Entre cerezas gigantes y unas acelgas que da gloria verlas, Rosa interrumpe la venta para decir bien alto: “Pues los lápices los tengo aquí para tirarlos, de la rabia que me ha dado. Que cuando vino una señora y me contó lo del cáncer de los niños se me puso el vello así”. La frutería Rosa-Jesús, en el centro de Zaragoza, es también charcutería, y la charcutera dice: “Mi sobrina está para morirse y ya ha tenido tres o cuatro cánceres, y claro...”. “Qué horror, usar algo así”, tercia una joven madre, con la cría, de uniforme, colgada de la cintura, cara de cansancio infinito. También el estanco de enfrente vendió los lápices, y la corsetería de al lado, las bolsas. Como Rosa, 7.000 personas, tiendas, hoteles, Ayuntamientos (hasta 70), farmacias y pequeños negocios de toda España colaboraron con el dinero que les pedían por teléfono o vendiendo ese material a otras personas que creían ayudar a los niños.
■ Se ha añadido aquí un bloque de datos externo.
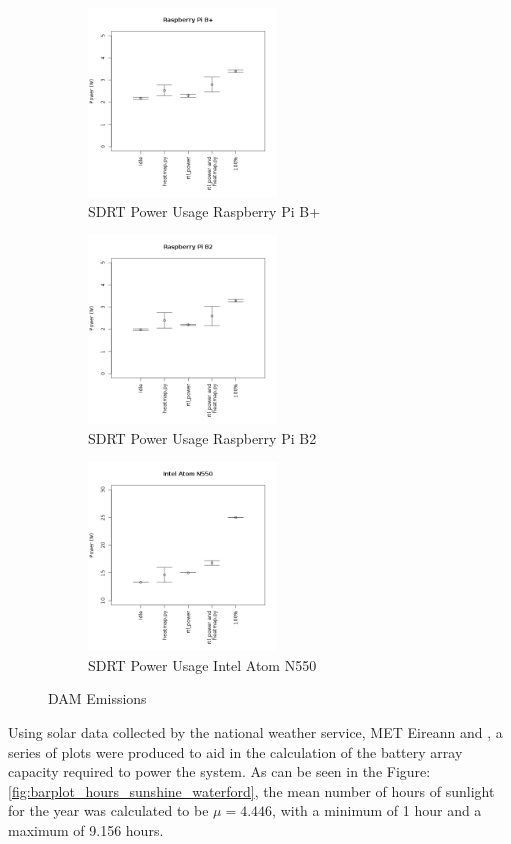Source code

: \documentclass[runningheads,a4paper]{llncs}
\begin{document}
%
\begin{figure}	
	\centering
	\begin{subfigure}[t]{5cm}
		\centering
		\includegraphics[width=5cm]{images/59}
		\caption{SDRT Power Usage Raspberry Pi B+}\label{fig:sdrt_power_usage_pi_b}		
	\end{subfigure}
	\quad
	\begin{subfigure}[t]{5cm}
		\centering
		\includegraphics[width=5cm]{images/60}
		\caption{SDRT Power Usage Raspberry Pi B2}\label{fig:sdrt_power_usage_pi_b2}
	\end{subfigure}
	\quad
	\begin{subfigure}[t]{5cm}
		\centering
		\includegraphics[width=5cm]{images/61}
		\caption{SDRT Power Usage Intel Atom N550}\label{fig:sdrt_power_usage_atom_n55}
	\end{subfigure}
	\caption{DAM Emissions}\label{fig:jupiter_dam}
\end{figure}
%


\newpage
Using solar data collected by the national weather service, MET Eireann \citep{MET-15} and \citep{ECAD-15}, a series of plots were produced to aid in the calculation of the battery array capacity required to power the system. As can be seen in the Figure: \ref{fig:barplot_hours_sunshine_waterford}, the mean number of hours of sunlight for the year was calculated to be $\mu = 4.446$, with a minimum of 1 hour and a maximum of 9.156 hours.
\end{document}
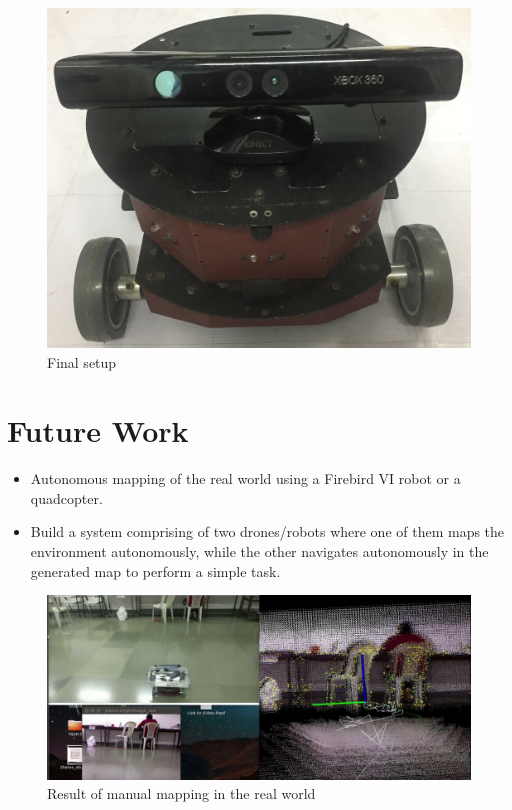 \documentclass[a4paper,12pt,oneside]{book}
\begin{document}
\begin{figure}[h]
	\centering
	\includegraphics[scale=0.08]{bot}
	\caption{Final setup}
\end{figure}

\section{Future Work}
	\begin{itemize}
		\item Autonomous mapping of the real world using a Firebird VI robot or a quadcopter.
		\item Build a system comprising of two drones/robots where one of them maps the environment autonomously, while the other navigates autonomously in the generated map to perform a simple task.
	\end{itemize}

\begin{figure}[h]
	\centering
	\includegraphics[scale=0.4]{botmap}
	\caption{Result of manual mapping in the real world}
\end{figure}
\end{document}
Más víctimas. N. y L. se sintieron presionadas al poco de empezar. Fueron despedidas en septiembre de 2018, cuando no consiguieron vender suficientes servilletas solidarias durante el verano (“eran muy caras, costaban 60 euros, los bares las conseguían a 11”). “Roberto nos llamó mentirosas, ladronas y estafadoras. Nos gritó que les estábamos quitando el pan a los niños. Ahí empezamos a sospechar, ¿cómo va a ayudar a críos de Perú una persona que nos trata así?”. N. está de baja por depresión y eso que encontró trabajo a los 15 días. L., furiosa porque a todos sus amigos les colocó los lápices. “Han jugado con mi reputación y con mi imagen”. Las dos recuerdan algunas cosas: “Una vez le dejé los lápices a un informático”, dice N. “Me llamó al poco y dijo que una médica amiga estuvo en Perú y allí no había nada. En la empresa nos volvieron a convencer”. Pilar cogió una baja. “Me despidieron inmediatamente de la asociación”.
“Yo solo vendí tres lápices”, cuenta Rosa, la frutera. Y en eso mira a la cría y le dice: “¿Quieres uno, bombón?”.